Exercise prompt —
Lines before the one containing "答えは、アンタの家の近所にある「ユニクロ」に全部ある。" are not wanted; restate the rest below word for word, through the last line, but drop any pictures.

Provided entries —
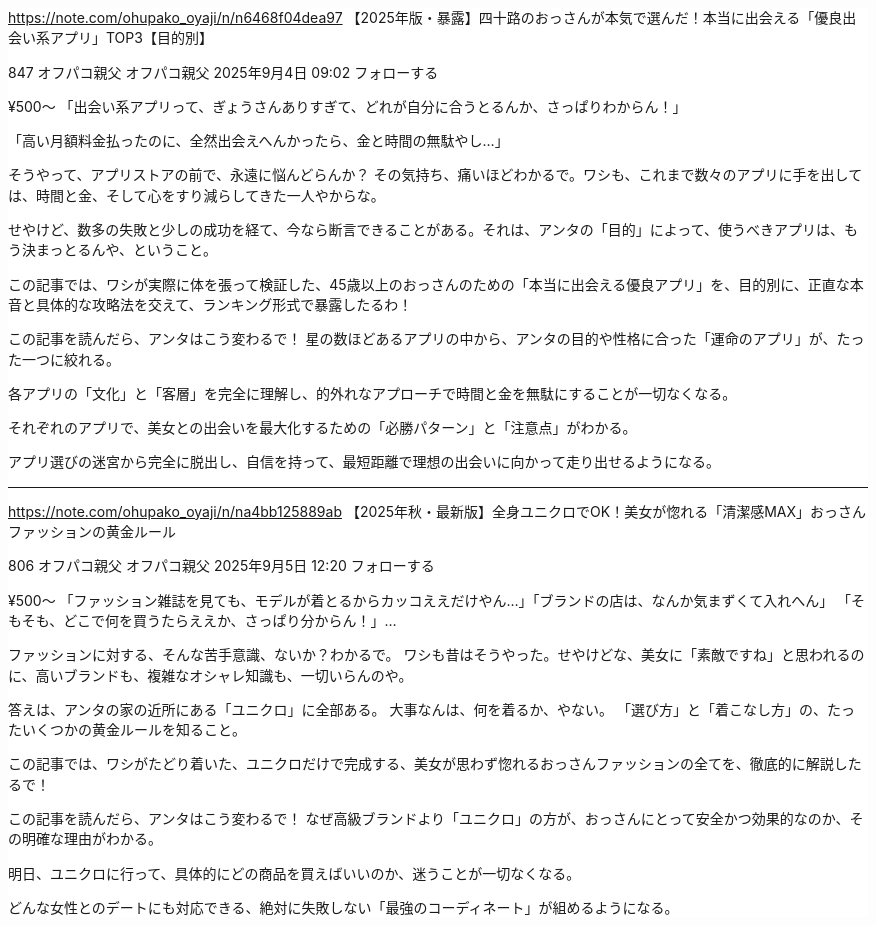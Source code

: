 https://note.com/ohupako_oyaji/n/n6468f04dea97
【2025年版・暴露】四十路のおっさんが本気で選んだ！本当に出会える「優良出会い系アプリ」TOP3【目的別】

847
オフパコ親父
オフパコ親父
2025年9月4日 09:02 フォローする

¥500〜
「出会い系アプリって、ぎょうさんありすぎて、どれが自分に合うとるんか、さっぱりわからん！」

「高い月額料金払ったのに、全然出会えへんかったら、金と時間の無駄やし…」

そうやって、アプリストアの前で、永遠に悩んどらんか？
その気持ち、痛いほどわかるで。ワシも、これまで数々のアプリに手を出しては、時間と金、そして心をすり減らしてきた一人やからな。

せやけど、数多の失敗と少しの成功を経て、今なら断言できることがある。それは、アンタの「目的」によって、使うべきアプリは、もう決まっとるんや、ということ。

この記事では、ワシが実際に体を張って検証した、45歳以上のおっさんのための「本当に出会える優良アプリ」を、目的別に、正直な本音と具体的な攻略法を交えて、ランキング形式で暴露したるわ！



この記事を読んだら、アンタはこう変わるで！
星の数ほどあるアプリの中から、アンタの目的や性格に合った「運命のアプリ」が、たった一つに絞れる。

各アプリの「文化」と「客層」を完全に理解し、的外れなアプローチで時間と金を無駄にすることが一切なくなる。

それぞれのアプリで、美女との出会いを最大化するための「必勝パターン」と「注意点」がわかる。

アプリ選びの迷宮から完全に脱出し、自信を持って、最短距離で理想の出会いに向かって走り出せるようになる。

---

https://note.com/ohupako_oyaji/n/na4bb125889ab
【2025年秋・最新版】全身ユニクロでOK！美女が惚れる「清潔感MAX」おっさんファッションの黄金ルール

806
オフパコ親父
オフパコ親父
2025年9月5日 12:20 フォローする

¥500〜
「ファッション雑誌を見ても、モデルが着とるからカッコええだけやん…」「ブランドの店は、なんか気まずくて入れへん」
「そもそも、どこで何を買うたらええか、さっぱり分からん！」…

ファッションに対する、そんな苦手意識、ないか？わかるで。
ワシも昔はそうやった。せやけどな、美女に「素敵ですね」と思われるのに、高いブランドも、複雑なオシャレ知識も、一切いらんのや。

答えは、アンタの家の近所にある「ユニクロ」に全部ある。
大事なんは、何を着るか、やない。
「選び方」と「着こなし方」の、たったいくつかの黄金ルールを知ること。

この記事では、ワシがたどり着いた、ユニクロだけで完成する、美女が思わず惚れるおっさんファッションの全てを、徹底的に解説したるで！



この記事を読んだら、アンタはこう変わるで！
なぜ高級ブランドより「ユニクロ」の方が、おっさんにとって安全かつ効果的なのか、その明確な理由がわかる。

明日、ユニクロに行って、具体的にどの商品を買えばいいのか、迷うことが一切なくなる。

どんな女性とのデートにも対応できる、絶対に失敗しない「最強のコーディネート」が組めるようになる。
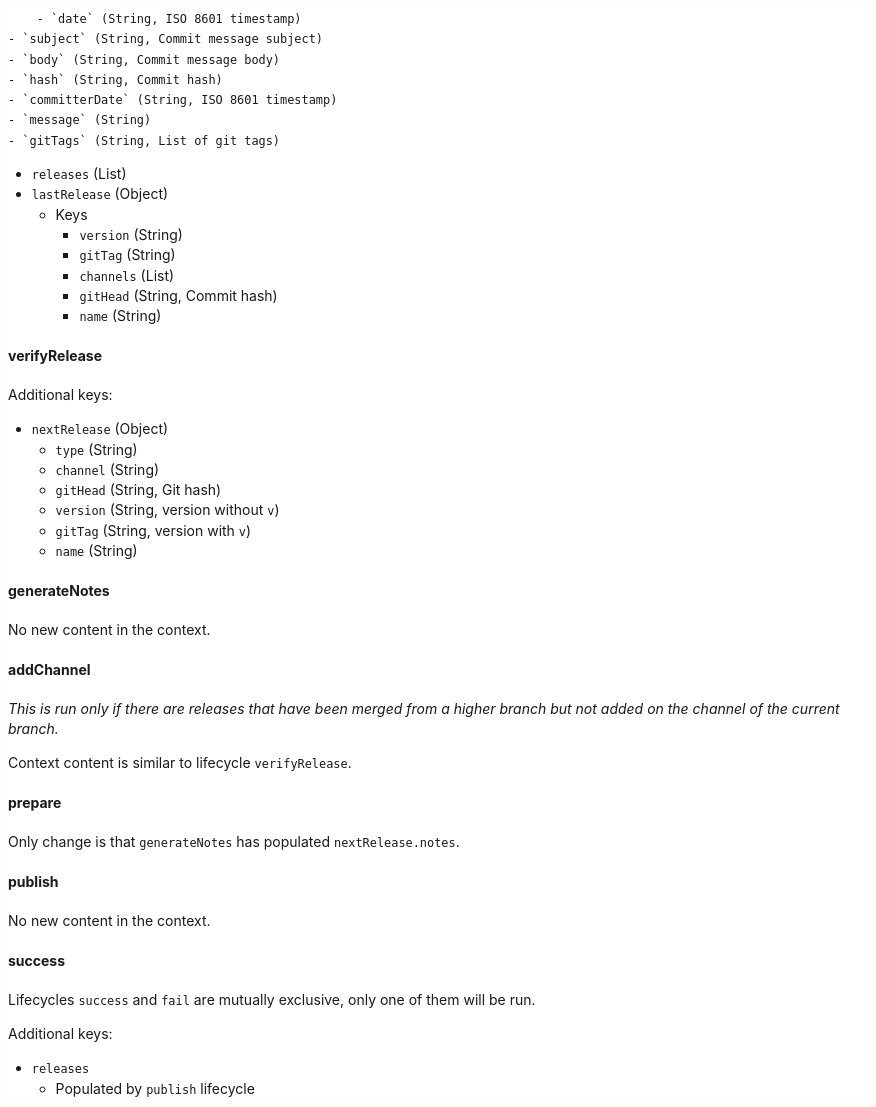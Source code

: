         - `date` (String, ISO 8601 timestamp)
    - `subject` (String, Commit message subject)
    - `body` (String, Commit message body)
    - `hash` (String, Commit hash)
    - `committerDate` (String, ISO 8601 timestamp)
    - `message` (String)
    - `gitTags` (String, List of git tags)
- `releases` (List)
- `lastRelease` (Object)
  - Keys
    - `version` (String)
    - `gitTag` (String)
    - `channels` (List)
    - `gitHead` (String, Commit hash)
    - `name` (String)

#### verifyRelease

Additional keys:

- `nextRelease` (Object)
  - `type` (String)
  - `channel` (String)
  - `gitHead` (String, Git hash)
  - `version` (String, version without `v`)
  - `gitTag` (String, version with `v`)
  - `name` (String)

#### generateNotes

No new content in the context.

#### addChannel

_This is run only if there are releases that have been merged from a higher branch but not added on the channel of the current branch._

Context content is similar to lifecycle `verifyRelease`.

#### prepare

Only change is that `generateNotes` has populated `nextRelease.notes`.

#### publish

No new content in the context.

#### success

Lifecycles `success` and `fail` are mutually exclusive, only one of them will be run.

Additional keys:

- `releases`
  - Populated by `publish` lifecycle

Exercise answer —
答えは、アンタの家の近所にある「ユニクロ」に全部ある。
大事なんは、何を着るか、やない。
「選び方」と「着こなし方」の、たったいくつかの黄金ルールを知ること。

この記事では、ワシがたどり着いた、ユニクロだけで完成する、美女が思わず惚れるおっさんファッションの全てを、徹底的に解説したるで！



この記事を読んだら、アンタはこう変わるで！
なぜ高級ブランドより「ユニクロ」の方が、おっさんにとって安全かつ効果的なのか、その明確な理由がわかる。

明日、ユニクロに行って、具体的にどの商品を買えばいいのか、迷うことが一切なくなる。

どんな女性とのデートにも対応できる、絶対に失敗しない「最強のコーディネート」が組めるようになる。
Source code

:         - `date` (String, ISO 8601 timestamp)
    - `subject` (String, Commit message subject)
    - `body` (String, Commit message body)
    - `hash` (String, Commit hash)
    - `committerDate` (String, ISO 8601 timestamp)
    - `message` (String)
    - `gitTags` (String, List of git tags)
- `releases` (List)
- `lastRelease` (Object)
  - Keys
    - `version` (String)
    - `gitTag` (String)
    - `channels` (List)
    - `gitHead` (String, Commit hash)
    - `name` (String)

#### verifyRelease

Additional keys:

- `nextRelease` (Object)
  - `type` (String)
  - `channel` (String)
  - `gitHead` (String, Git hash)
  - `version` (String, version without `v`)
  - `gitTag` (String, version with `v`)
  - `name` (String)

#### generateNotes

No new content in the context.

#### addChannel

_This is run only if there are releases that have been merged from a higher branch but not added on the channel of the current branch._

Context content is similar to lifecycle `verifyRelease`.

#### prepare

Only change is that `generateNotes` has populated `nextRelease.notes`.

#### publish

No new content in the context.

#### success

Lifecycles `success` and `fail` are mutually exclusive, only one of them will be run.

Additional keys:

- `releases`
  - Populated by `publish` lifecycle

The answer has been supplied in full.